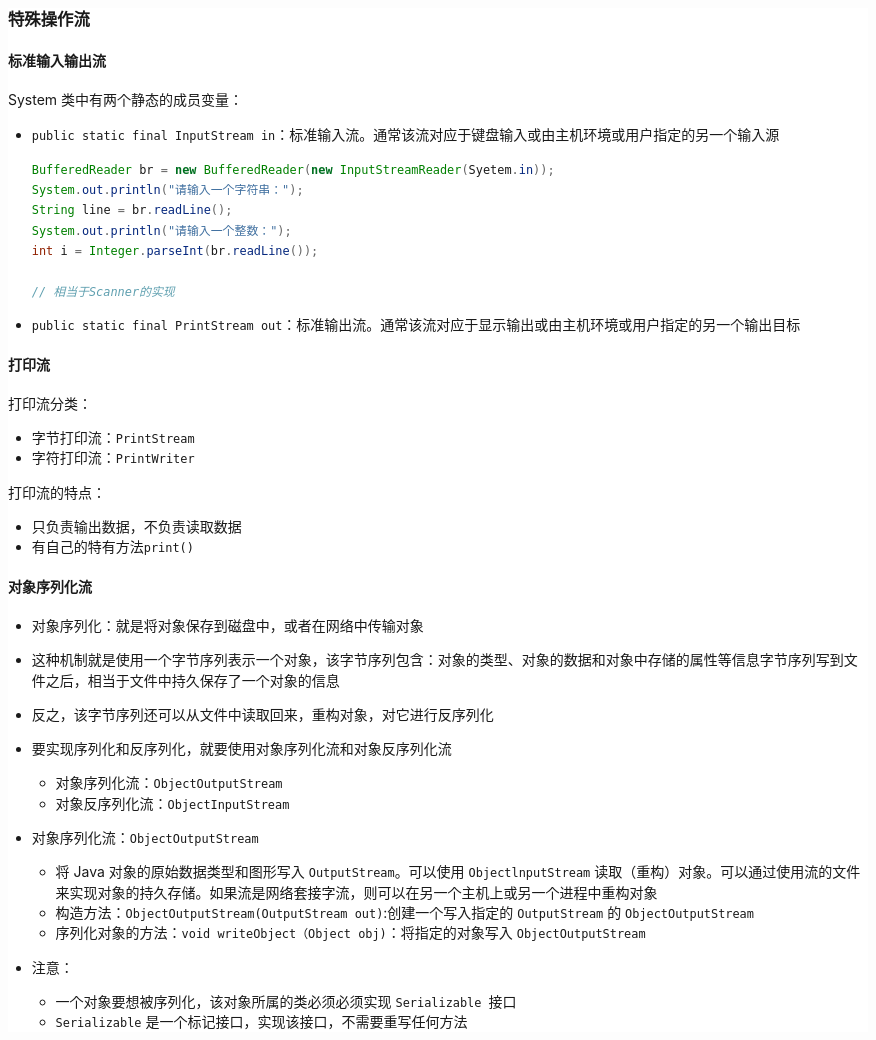 
### 特殊操作流

#### 标准输入输出流

System 类中有两个静态的成员变量：

- `public static final InputStream in`：标准输入流。通常该流对应于键盘输入或由主机环境或用户指定的另一个输入源 

  ```java
  BufferedReader br = new BufferedReader(new InputStreamReader(Syetem.in));
  System.out.println("请输入一个字符串：");
  String line = br.readLine(); 
  System.out.println("请输入一个整数：");
  int i = Integer.parseInt(br.readLine());
  
  // 相当于Scanner的实现
  ```

  

- `public static final PrintStream out`：标准输出流。通常该流对应于显示输出或由主机环境或用户指定的另一个输出目标

#### 打印流

打印流分类：

- 字节打印流：`PrintStream`
- 字符打印流：`PrintWriter`

打印流的特点：

- 只负责输出数据，不负责读取数据
- 有自己的特有方法`print()` 

#### 对象序列化流

- 对象序列化：就是将对象保存到磁盘中，或者在网络中传输对象

- 这种机制就是使用一个字节序列表示一个对象，该字节序列包含：对象的类型、对象的数据和对象中存储的属性等信息字节序列写到文件之后，相当于文件中持久保存了一个对象的信息

- 反之，该字节序列还可以从文件中读取回来，重构对象，对它进行反序列化

- 要实现序列化和反序列化，就要使用对象序列化流和对象反序列化流

  - 对象序列化流：`ObjectOutputStream`
  - 对象反序列化流：`ObjectInputStream`

- 对象序列化流：`ObjectOutputStream`

  - 将 Java 对象的原始数据类型和图形写入 `OutputStream`。可以使用 `ObjectlnputStream` 读取（重构）对象。可以通过使用流的文件来实现对象的持久存储。如果流是网络套接字流，则可以在另一个主机上或另一个进程中重构对象
  - 构造方法：`ObjectOutputStream(OutputStream out)`:创建一个写入指定的 `OutputStream` 的 `ObjectOutputStream` 
  - 序列化对象的方法：`void writeObject（Object obj)`：将指定的对象写入 `ObjectOutputStream` 

- 注意：

  - 一个对象要想被序列化，该对象所属的类必须必须实现 `Serializable `接口 
  - `Serializable` 是一个标记接口，实现该接口，不需要重写任何方法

++++++

**REQUIREMENT:** Check the listing above for lines containing the string "ObjectOutputStream", and copy each one.

**RESPONSE AREA:**
  - 对象序列化流：`ObjectOutputStream`
- 对象序列化流：`ObjectOutputStream`
  - 构造方法：`ObjectOutputStream(OutputStream out)`:创建一个写入指定的 `OutputStream` 的 `ObjectOutputStream` 
  - 序列化对象的方法：`void writeObject（Object obj)`：将指定的对象写入 `ObjectOutputStream` 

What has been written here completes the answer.